Da giorni si parlava di una imminente uscita da parte di Washington. E lunedì, a Ginevra, l’Alto commissariato per i diritti umani delle Nazioni Unite ha dato inizio alla sessione annuale che durerà fino al 3 luglio. “Facciamo questo passo perché il nostro impegno non ci permette di essere parte di una ipocrita ed egocentrica organizzazione che deride i diritti umani”, ha continuato Haley.

L’amministrazione Trump aveva già criticato alcune posizioni interne dell’organismo delle Nazioni Unite. La Haley aveva avvertito che gli Usa avrebbero lasciato se non fossero stati rimossi “i pregiudizi cronici contro Israele”. Insieme alla Haley l’annuncio è stato dato anche dal segretario di Stato Mike Pompeo che ha definito lo Human Rights Council come “un esercizio di ipocrisia senza vergogna”.

Con un esercizio di fantasia che meriterebbe approfondimenti (sul piano della diffusione di false notizie non documentate ndr) la Haley invece ha ricordato come lo Human Right Council delle Nazioni Unite non abbia fatto nulla per “denunciare le violenze dell’Iran nei confronti dei cittadini americani”(?), una denuncia su cui il mondo normale non sembra avere a disposizione informazioni.

La Haley ha continuato sostenendo che altre nazioni – ma non indica nè quante nè quali – sono imbarazzate per il trattamento verso Israele, ma non hanno il coraggio per confrontarsi e cambiare lo status quo.
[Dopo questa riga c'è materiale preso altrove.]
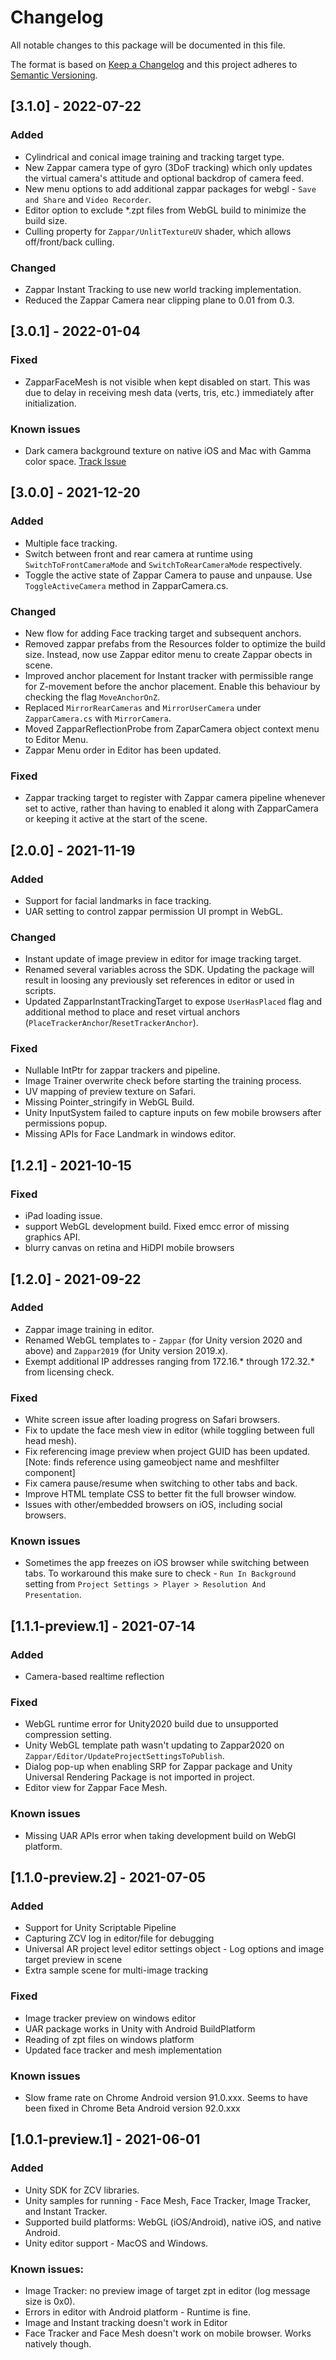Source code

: # Changelog
All notable changes to this package will be documented in this file.

The format is based on [Keep a Changelog](http://keepachangelog.com/en/1.0.0/)
and this project adheres to [Semantic Versioning](http://semver.org/spec/v2.0.0.html).

## [3.1.0] - 2022-07-22
### Added
- Cylindrical and conical image training and tracking target type.
- New Zappar camera type of gyro (3DoF tracking) which only updates the virtual camera's attitude and optional backdrop of camera feed.
- New menu options to add additional zappar packages for webgl - `Save and Share` and `Video Recorder`.
- Editor option to exclude *.zpt files from WebGL build to minimize the build size.
- Culling property for `Zappar/UnlitTextureUV` shader, which allows off/front/back culling.

### Changed
- Zappar Instant Tracking to use new world tracking implementation.
- Reduced the Zappar Camera near clipping plane to 0.01 from 0.3.


## [3.0.1] - 2022-01-04
### Fixed
- ZapparFaceMesh is not visible when kept disabled on start. This was due to delay in receiving mesh data (verts, tris, etc.) immediately after initialization.

### Known issues
- Dark camera background texture on native iOS and Mac with Gamma color space. [Track Issue](https://github.com/zappar-xr/universal-ar-unity/issues/11)

## [3.0.0] - 2021-12-20
### Added
- Multiple face tracking.
- Switch between front and rear camera at runtime using `SwitchToFrontCameraMode` and `SwitchToRearCameraMode` respectively.
- Toggle the active state of Zappar Camera to pause and unpause. Use `ToggleActiveCamera` method in ZapparCamera.cs.

### Changed
- New flow for adding Face tracking target and subsequent anchors.
- Removed zappar prefabs from the Resources folder to optimize the build size. Instead, now use Zappar editor menu to create Zappar obects in scene.
- Improved anchor placement for Instant tracker with permissible range for Z-movement before the anchor placement. Enable this behaviour by checking the flag `MoveAnchorOnZ`.
- Replaced `MirrorRearCameras` and `MirrorUserCamera` under `ZapparCamera.cs` with `MirrorCamera`.
- Moved ZapparReflectionProbe from ZaparCamera object context menu to Editor Menu.
- Zappar Menu order in Editor has been updated.

### Fixed
- Zappar tracking target to register with Zappar camera pipeline whenever set to active, rather than having to enabled it along with ZapparCamera or keeping it active at the start of the scene.


## [2.0.0] - 2021-11-19
### Added
- Support for facial landmarks in face tracking.
- UAR setting to control zappar permission UI prompt in WebGL.

### Changed
- Instant update of image preview in editor for image tracking target.
- Renamed several variables across the SDK. Updating the package will result in loosing any previously set references in editor or used in scripts.
- Updated ZapparInstantTrackingTarget to expose `UserHasPlaced` flag and additional method to place and reset virtual anchors (`PlaceTrackerAnchor`/`ResetTrackerAnchor`).

### Fixed
- Nullable IntPtr for zappar trackers and pipeline.
- Image Trainer overwrite check before starting the training process.
- UV mapping of preview texture on Safari.
- Missing Pointer_stringify in WebGL Build.
- Unity InputSystem failed to capture inputs on few mobile browsers after permissions popup.
- Missing APIs for Face Landmark in windows editor.

## [1.2.1] - 2021-10-15
### Fixed
- iPad loading issue.
- support WebGL development build. Fixed emcc error of missing graphics API.
- blurry canvas on retina and HiDPI mobile browsers

## [1.2.0] - 2021-09-22
### Added
- Zappar image training in editor.
- Renamed WebGL templates to - `Zappar` (for Unity version 2020 and above) and `Zappar2019` (for Unity version 2019.x).
- Exempt additional IP addresses ranging from 172.16.* through 172.32.* from licensing check.

### Fixed
- White screen issue after loading progress on Safari browsers.
- Fix to update the face mesh view in editor (while toggling between full head mesh).
- Fix referencing image preview when project GUID has been updated. [Note: finds reference using gameobject name and meshfilter component]
- Fix camera pause/resume when switching to other tabs and back.
- Improve HTML template CSS to better fit the full browser window.
- Issues with other/embedded browsers on iOS, including social browsers.

### Known issues
 - Sometimes the app freezes on iOS browser while switching between tabs. To workaround this make sure to check - `Run In Background` setting from `Project Settings > Player > Resolution And Presentation`.

## [1.1.1-preview.1] - 2021-07-14
### Added
- Camera-based realtime reflection

### Fixed
- WebGL runtime error for Unity2020 build due to unsupported compression setting.
- Unity WebGL template path wasn't updating to Zappar2020 on `Zappar/Editor/UpdateProjectSettingsToPublish`.
- Dialog pop-up when enabling SRP for Zappar package and Unity Universal Rendering Package is not imported in project.
- Editor view for Zappar Face Mesh.

### Known issues
 - Missing UAR APIs error when taking development build on WebGl platform.

## [1.1.0-preview.2] - 2021-07-05
### Added
- Support for Unity Scriptable Pipeline
- Capturing ZCV log in editor/file for debugging
- Universal AR project level editor settings object - Log options and image target preview in scene
- Extra sample scene for multi-image tracking

### Fixed
- Image tracker preview on windows editor
- UAR package works in Unity with Android BuildPlatform
- Reading of zpt files on windows platform
- Updated face tracker and mesh implementation

### Known issues
- Slow frame rate on Chrome Android version 91.0.xxx. Seems to have been fixed in Chrome Beta Android version 92.0.xxx


## [1.0.1-preview.1] - 2021-06-01
### Added 
- Unity SDK for ZCV libraries.
- Unity samples for running - Face Mesh, Face Tracker, Image Tracker, and Instant Tracker.
- Supported build platforms: WebGL (iOS/Android), native iOS, and native Android.
- Unity editor support - MacOS and Windows.


### Known issues:
- Image Tracker: no preview image of target zpt in editor (log message size is 0x0).
- Errors in editor with Android platform - Runtime is fine.
- Image and Instant tracking doesn't work in Editor
- Face Tracker and Face Mesh doesn't work on mobile browser. Works natively though.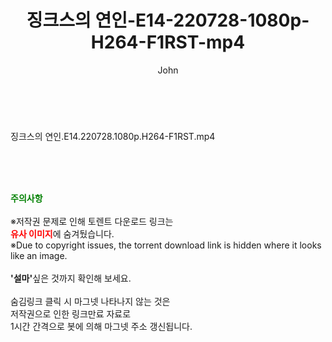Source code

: ﻿---
layout: post
title:  "징크스의 연인-E14-220728-1080p-H264-F1RST-mp4"
author: John
categories: [ 드라마 ]
tags: [  ]
image:  
description: "징크스의 연인-E14-220728-1080p-H264-F1RST-mp4 torrent 정보 공유"
toc: true
toc_sticky: true
---

<br>
<div class="view-img">
<a class="view_image" href="https://torrentmobile59.com/bbs/view_image.php?fn=%2Fdata%2Ffile%2Fdrama%2F2345726642_9V0FYAOk_2da9798b7d41545a19b3f57fed05e7447ebc60fd.jpg" target="_blank"><img alt="" class="img-tag" content="https://torrentmobile59.com/data/file/drama/2345726642_9V0FYAOk_2da9798b7d41545a19b3f57fed05e7447ebc60fd.jpg" itemprop="image" src="https://torrentmobile59.com/data/file/drama/thumb-2345726642_9V0FYAOk_2da9798b7d41545a19b3f57fed05e7447ebc60fd_835x2212.jpg"/></a></div><div class="view-content" itemprop="description">
<p>징크스의 연인.E14.220728.1080p.H264-F1RST.mp4<br/></p> </div>
    
<br><br><br>
<p data-ke-size="size16"><b><span style="color: green;">주의사항</span></b><br /><br />※저작권 문제로 인해 토렌트 다운로드 링크는<br /><b><span style="color: red;">유사 이미지</span></b>에 숨겨뒀습니다.<br />※Due to copyright issues, the torrent download link is hidden where it looks like an image.<br /><br /><b>'설마'</b>싶은 것까지 확인해 보세요.<br /><br />숨김링크 클릭 시 마그넷 나타나지 않는 것은<br />저작권으로 인한 링크만료 자료로<br />1시간 간격으로 봇에 의해 마그넷 주소 갱신됩니다.</p>

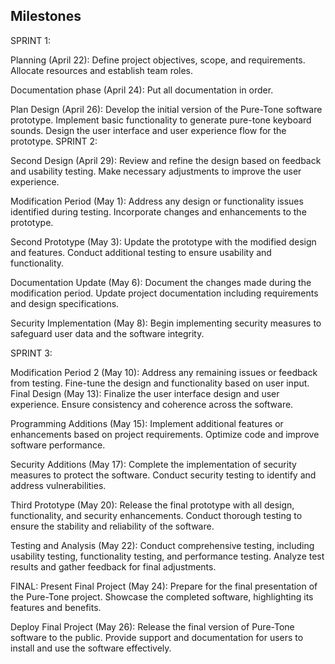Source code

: ## Milestones
SPRINT 1:

Planning (April 22):
Define project objectives, scope, and requirements.
Allocate resources and establish team roles.

Documentation phase (April 24):
Put all documentation in order.

Plan Design (April 26):
Develop the initial version of the Pure-Tone software prototype.
Implement basic functionality to generate pure-tone keyboard sounds.
Design the user interface and user experience flow for the prototype.
SPRINT 2:

Second Design (April 29):
Review and refine the design based on feedback and usability testing.
Make necessary adjustments to improve the user experience.

Modification Period (May 1):
Address any design or functionality issues identified during testing.
Incorporate changes and enhancements to the prototype.

Second Prototype (May 3):
Update the prototype with the modified design and features.
Conduct additional testing to ensure usability and functionality.

Documentation Update (May 6):
Document the changes made during the modification period.
Update project documentation including requirements and design specifications.

Security Implementation (May 8):
Begin implementing security measures to safeguard user data and the software integrity.

SPRINT 3:

Modification Period 2 (May 10):
Address any remaining issues or feedback from testing.
Fine-tune the design and functionality based on user input.
Final Design (May 13):
Finalize the user interface design and user experience.
Ensure consistency and coherence across the software.

Programming Additions (May 15):
Implement additional features or enhancements based on project requirements.
Optimize code and improve software performance.

Security Additions (May 17):
Complete the implementation of security measures to protect the software.
Conduct security testing to identify and address vulnerabilities.

Third Prototype (May 20):
Release the final prototype with all design, functionality, and security enhancements.
Conduct thorough testing to ensure the stability and reliability of the software.

Testing and Analysis (May 22):
Conduct comprehensive testing, including usability testing, functionality testing, and performance testing.
Analyze test results and gather feedback for final adjustments.

FINAL:
Present Final Project (May 24):
Prepare for the final presentation of the Pure-Tone project.
Showcase the completed software, highlighting its features and benefits.

Deploy Final Project (May 26):
Release the final version of Pure-Tone software to the public.
Provide support and documentation for users to install and use the software effectively.





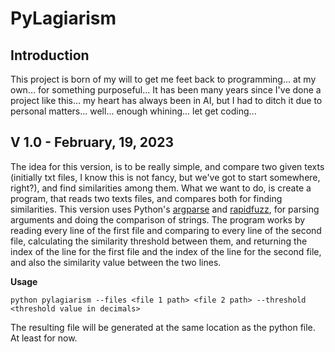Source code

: # **Py**Lagiarism #

## Introduction ##

This project is born of my will to get me feet back to programming... at my own... for something purposeful... It has been many years since I've done a project like this... my heart has always been in AI, but I had to ditch it due to personal matters... well... enough whining... let get coding...

## V 1.0 - February, 19, 2023 ##
The idea for this version, is to be really simple, and compare two given texts (initially txt files, I know this is not fancy, but we've got to start somewhere, right?), and find similarities among them.
What we want to do, is create a program, that reads two texts files, and compares both for finding similarities.
This version uses Python's [argparse](https://pypi.org/project/argparse/) and [rapidfuzz](https://pypi.org/project/rapidfuzz/), for parsing arguments and doing the comparison of strings.
The program works by reading every line of the first file and comparing to every line of the second file, calculating the similarity threshold between them, and returning the index of the line for the first file and the index of the line for the second file, and also the similarity value between the two lines.

**Usage**

`python pylagiarism --files <file 1 path> <file 2 path> --threshold <threshold value in decimals>`

The resulting file will be generated at the same location as the python file. At least for now.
I membri dell’organo interno all’Onu il mese scorso hanno votato per iniziare una indagine sull’uccisione di cittadini palestinesi da parte di Israele a Gaza, accusando le autorità di Tel Aviv di eccessivo uso della forza. Solo gli Stati Uniti e l’Australia avevano votato contro il provvedimento. E alla posizione si è aggregata ovviamente la Gran Bretagna che ha condannato i pregiudizi contro Israele da parte dello Human Rights Council.

L’unico a esprimere soddisfazione per la decisione statunitense è stato, come prevedibile, il primo ministro israeliano Benjamin Netanyahu: “La decisione Usa – ha scritto il premier israeliano su Twitter – di lasciare quell’organismo pieno di pregiudizi è una dichiarazione inequivoca che il vaso è colmo. Israele accoglie con soddisfazione l’annuncio americano”.

Non può non colpire la coincidenza temporale con cui gli Stati Uniti annunciano il loro ritiro dal Consiglio dei Diritti Umani delle Nazioni Unite mentre il mondo – e una parte dell’opinione pubblica statunitense – prendono visione delle misure contro l’immigrazione clandestina negli Usa con lo spettacolo dei bambini separati dai genitori e rinchiusi nelle gabbie. Ma è lo stesso mondo e la stessa opinione pubblica che troppo spesso hanno chiuso gli occhi sulle gabbie dell’apartheid israeliano contro i palestinesi. Quando si è cercato di denunciarlo, Usa e Israele “hanno portato via il pallone.”

Ormai è l’intera civiltà raggiunta nel XX Secolo che ha ingranato la marcia indietro.